I usually do use temporary variables - and that's annoying. in particular because it means i can't do the entire action in a single expression position, so instead of v => Object.entries(value).map(([k, v]) => [typeof v === 'string' ? ${k}.untranslated : k, transformValue(v)]) |> Object.fromEntries(%) (but nicely formatted) i have to have braces and a return

ljharb avatar May 29 '25 19:05 ljharb

  • Do you have insight into why the authors of the snippets above did not instead use temporary variables that they could have plugged into Object.entries? (Some developers “love chaining so much that they were willing to write much more code (and much more complicated code) just to avoid having to use a nested function call that breaks method chaining,” but could they have used more temporary variables instead?)

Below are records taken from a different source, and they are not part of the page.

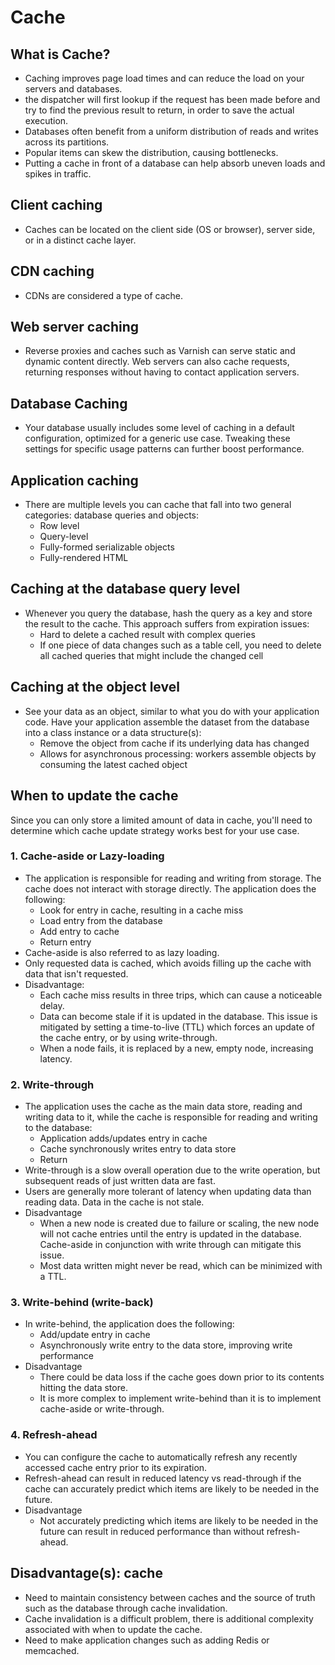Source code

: # Cache

## What is Cache?
- Caching improves page load times and can reduce the load on your servers and databases.
- the dispatcher will first lookup if the request has been made before and try to find the previous result to return, in order to save the actual execution.
- Databases often benefit from a uniform distribution of reads and writes across its partitions.
- Popular items can skew the distribution, causing bottlenecks.
- Putting a cache in front of a database can help absorb uneven loads and spikes in traffic.

## Client caching
- Caches can be located on the client side (OS or browser), server side, or in a distinct cache layer.

## CDN caching
- CDNs are considered a type of cache.

## Web server caching
- Reverse proxies and caches such as Varnish can serve static and dynamic content directly. Web servers can also cache requests, returning responses without having to contact application servers.

## Database Caching
- Your database usually includes some level of caching in a default configuration, optimized for a generic use case. Tweaking these settings for specific usage patterns can further boost performance.

## Application caching
- There are multiple levels you can cache that fall into two general categories: database queries and objects:
	- Row level
	- Query-level
	- Fully-formed serializable objects
	- Fully-rendered HTML

## Caching at the database query level
- Whenever you query the database, hash the query as a key and store the result to the cache. This approach suffers from expiration issues:
	- Hard to delete a cached result with complex queries
	- If one piece of data changes such as a table cell, you need to delete all cached queries that might include the changed cell

## Caching at the object level
- See your data as an object, similar to what you do with your application code. Have your application assemble the dataset from the database into a class instance or a data structure(s):
	- Remove the object from cache if its underlying data has changed
	- Allows for asynchronous processing: workers assemble objects by consuming the latest cached object

## When to update the cache
Since you can only store a limited amount of data in cache, you'll need to determine which cache update strategy works best for your use case.

### 1. Cache-aside or Lazy-loading
- The application is responsible for reading and writing from storage. The cache does not interact with storage directly. The application does the following:
	- Look for entry in cache, resulting in a cache miss
	- Load entry from the database
	- Add entry to cache
	- Return entry
- Cache-aside is also referred to as lazy loading.
- Only requested data is cached, which avoids filling up the cache with data that isn't requested.
- Disadvantage:
	- Each cache miss results in three trips, which can cause a noticeable delay.
	- Data can become stale if it is updated in the database. This issue is mitigated by setting a time-to-live (TTL) which forces an update of the cache entry, or by using write-through.
	- When a node fails, it is replaced by a new, empty node, increasing latency.

### 2. Write-through
- The application uses the cache as the main data store, reading and writing data to it, while the cache is responsible for reading and writing to the database:
	- Application adds/updates entry in cache
	- Cache synchronously writes entry to data store
	- Return
- Write-through is a slow overall operation due to the write operation, but subsequent reads of just written data are fast. 
- Users are generally more tolerant of latency when updating data than reading data. Data in the cache is not stale.
- Disadvantage
	- When a new node is created due to failure or scaling, the new node will not cache entries until the entry is updated in the database. Cache-aside in conjunction with write through can mitigate this issue.
	- Most data written might never be read, which can be minimized with a TTL.

### 3. Write-behind (write-back)
- In write-behind, the application does the following:
	- Add/update entry in cache
	- Asynchronously write entry to the data store, improving write performance
- Disadvantage
	- There could be data loss if the cache goes down prior to its contents hitting the data store.
	- It is more complex to implement write-behind than it is to implement cache-aside or write-through.

### 4. Refresh-ahead
- You can configure the cache to automatically refresh any recently accessed cache entry prior to its expiration.
- Refresh-ahead can result in reduced latency vs read-through if the cache can accurately predict which items are likely to be needed in the future.
- Disadvantage
	- Not accurately predicting which items are likely to be needed in the future can result in reduced performance than without refresh-ahead.

## Disadvantage(s): cache
- Need to maintain consistency between caches and the source of truth such as the database through cache invalidation.
- Cache invalidation is a difficult problem, there is additional complexity associated with when to update the cache.
- Need to make application changes such as adding Redis or memcached.




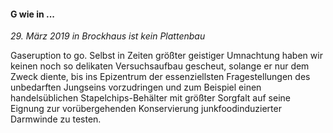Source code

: #### G wie in ...

_29. März 2019 in Brockhaus ist kein Plattenbau_

Gaseruption to go. Selbst in Zeiten größter geistiger Umnachtung haben wir keinen noch so delikaten Versuchsaufbau gescheut, solange er nur dem Zweck diente, bis ins Epizentrum der essenziellsten Fragestellungen des unbedarften Jungseins vorzudringen und zum Beispiel einen handelsüblichen Stapelchips-Behälter mit größter Sorgfalt auf seine Eignung zur vorübergehenden Konservierung junkfoodinduzierter Darmwinde zu testen.
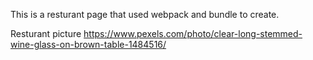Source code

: This is a resturant page that used webpack and bundle to create.

Resturant picture https://www.pexels.com/photo/clear-long-stemmed-wine-glass-on-brown-table-1484516/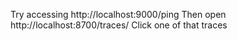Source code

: Try accessing http://localhost:9000/ping
Then open http://localhost:8700/traces/
Click one of that traces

There was a surprisingly long list!

  • Temp variables are more cognitive work and feel more like a break in "flow". Instead of only worrying about the next step in a pipeline of data, you need to think about a name, consider whether you need a comment, whether the last line should be return with the last subexpression or a final temp variable that's then returned, etc.
  • Finding unique names is especially hard in long pipeline (using "pipeline" generically here and below, not to mean the Pipeline proposal), so you end up with nonsense names like filtered, evenMoreFiltered, transformed, transformedAgain, etc.
  • When you have a function with multiple pipelines, each temp name in every pipeline must be unique. Given that names are often generic (per bullet above), this often breaks the ability to easily refactor by moving pipelines between functions.
  • Similarly, it's harder to re-use pipeline steps with temp variables, because instead of just copying/pasting the line with the step, you need to manually update references to previous steps' temp variables.
  • (this is @ljharb's point above) Many contexts don't allow statements: object literal property values, braceless arrow function bodies, ternaries/if/while, etc. To use temp variables in these contexts you need to refactor your code quite a lot, which wastes time and makes code harder to read. Long object literals (which are common in our code) are a particularly bad case because the temp variable declaration can often be 10+ lines away from its use.
  • Inserting steps (like adding filter call) in the middle of a chain is trivial: just add code. To insert steps with temp variables, you must update the following step, which is manual and highly error-prone. ESLint can warn about unused variables in the simple case, but if the temp var is used 2+ times in the following line, then it's easy to forget to update one of the uses, resulting in devilish bugs to find later.
  • Appending steps at the end can be even worse, because the final result is often reused multiple times later in the same scope, sometimes tens of lines away. To add a new temp variable to the end, you need to painstakingly find all usage of the current end variable and update them to the new one. Forgetting to update one is easy to do and uncatchable by ESLint. I've been bitten by this bug many times. The best solution I've found is to use an IDE refactoring to rename the last step's variable to the new step's name, but inevitably I don't remember to do this until I've already written the new step, so there's a lot of re-editing involved. With chains, it's less bug-prone and soooo much easier: just press Enter before the semicolon and start typing.
  • Inserting or appending temp vars makes code reviews harder, because the diff extends beyond the code you're adding.
  • Temp variables have no ergonomic alternative to optional chaining. You either need to use let and if statements (which is brittle, esp. with multiple chains in the same scope) or add previousVar !== undefined && to every temp variable declaration which is ugly AF (and easy to forget at peril of hard-to-find bugs) or you need to add huge numbers of optional chaining operators downstream.
  • Temp variables aren't as IDE-friendly. With a chain, once you press the . your IDE tells you exactly what's possible at that position. Tabbing >>> typing.
  • Anything you have to name invites nitpicky bikeshedding complaints that waste everyone's time.
  • Names often need to be refactored later if the underlying code changes, e.g. removeBlue => onlyGreen.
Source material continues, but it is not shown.